See BuildReport.md for details of the tables and views related to analyzing BuildReport files.

Advanced

Using the library

The AnalyzerTool class is the API entry point. The main method is called Analyze. It is currently hard coded to write using the SQLiteWriter, but this approach could be extended to add support for other outputs.

Calling this method will recursively process the files matching the search pattern in the provided path. It will add a row in the 'objects' table for each serialized object. This table contain basic information such as the size and the name of the object (if it has one).

Extending the Library

The extracted information is forwarded to an object implementing the IWriter interface. The library provides the SQLiteWriter implementation that writes the data into a SQLite database.

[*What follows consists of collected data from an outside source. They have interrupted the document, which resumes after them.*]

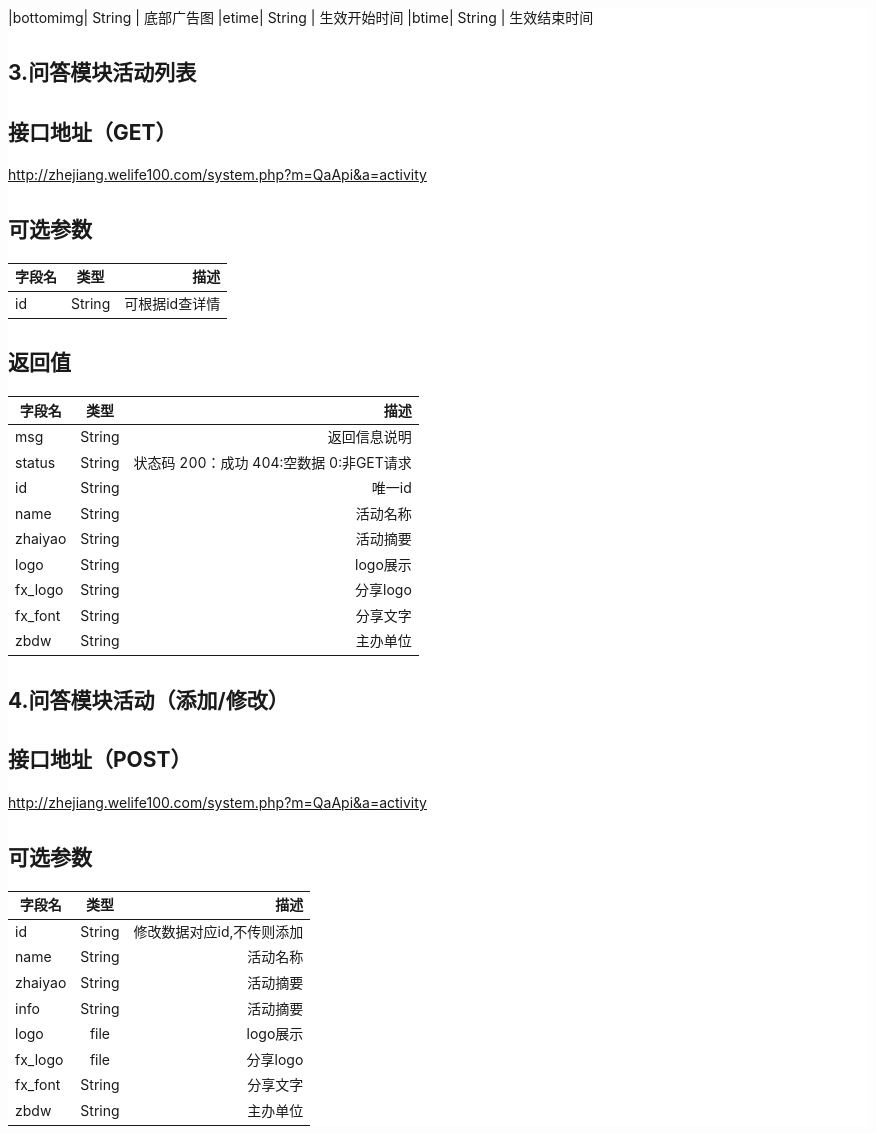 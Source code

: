 |bottomimg| String | 底部广告图
|etime| String | 生效开始时间
|btime| String | 生效结束时间


## 3.问答模块活动列表
## 接口地址（GET）
http://zhejiang.welife100.com/system.php?m=QaApi&a=activity

## 可选参数
字段名 | 类型 | 描述
|- | :-: | -:
|id| String | 可根据id查详情

## 返回值
字段名 | 类型 | 描述
|- | :-: | -:
|msg| String | 返回信息说明
|status| String | 状态码  200：成功   404:空数据   0:非GET请求
|id| String | 唯一id
|name| String | 活动名称
|zhaiyao| String | 活动摘要
|logo| String | logo展示
|fx_logo| String | 分享logo
|fx_font| String | 分享文字
|zbdw| String | 主办单位

## 4.问答模块活动（添加/修改）
## 接口地址（POST）
http://zhejiang.welife100.com/system.php?m=QaApi&a=activity

## 可选参数
字段名 | 类型 | 描述
|- | :-: | -:
|id| String | 修改数据对应id,不传则添加
|name| String | 活动名称
|zhaiyao| String | 活动摘要
|info| String | 活动摘要
|logo| file| logo展示
|fx_logo| file| 分享logo
|fx_font| String | 分享文字
|zbdw| String | 主办单位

The core properties that apply to all Unity Objects are extracted into the objects table. However much of the most useful Analyze functionality comes by virtue of the type-specific information that is extracted for important types like Meshes, Shaders, Texture2D and AnimationClips. For example, when a Mesh object is encountered in a Serialized File, then rows are added to both the objects table and the meshes table. The meshes table contains columns that only apply to Mesh objects, for example the number of vertices, indices, bones, and channels. The mesh_view is a view that joins the objects table with the meshes table, so that you can see all the properties of a Mesh object in one place.

Each supported Unity object type follows the same pattern:

  • A Handler class in the SQLite/Handlers, e.g. MeshHandler.cs.
  • The registration of the handler in the m_Handlers dictionary in SerializedFileSQLiteWriter.cs.
  • SQL statements defining extra tables and views associated with the type, e.g. Mesh.sql.
  • A Reader class that uses RandomAccessReader to read properties from the serialized object, e.g. Mesh.cs.

It would be possible to extend the Analyze library to add additional columns for the existing types, or by following the same pattern to add additional types. The dump feature of UnityDataTool is a useful way to see the property names and other details of the serialization for a type. Based on that information, code in the Reader class can use the RandomAccessReader to retrieve those properties to bring them into the SQLite database.

Supporting Other File Formats

Another direction of possible extension is to support analyzing additional file formats, beyond Unity SerializedFiles.

This the approach taken to analyze Addressables Build Layout files, which are JSON files using the format defined in BuildLayout.cs.

Support for another file format could be added by deriving an additional class from SQLiteWriter and implementing a class derived from ISQLiteFileParser. Then follow the existing code structure convention to add new Commands (derived from AbstractCommand) and Resource .sql files to establish additional tables in the database.

An example of another file format that could be useful to support, as the tool evolves, are the yaml .manifest files, generated by BuildPipeline.BuildAssetBundles().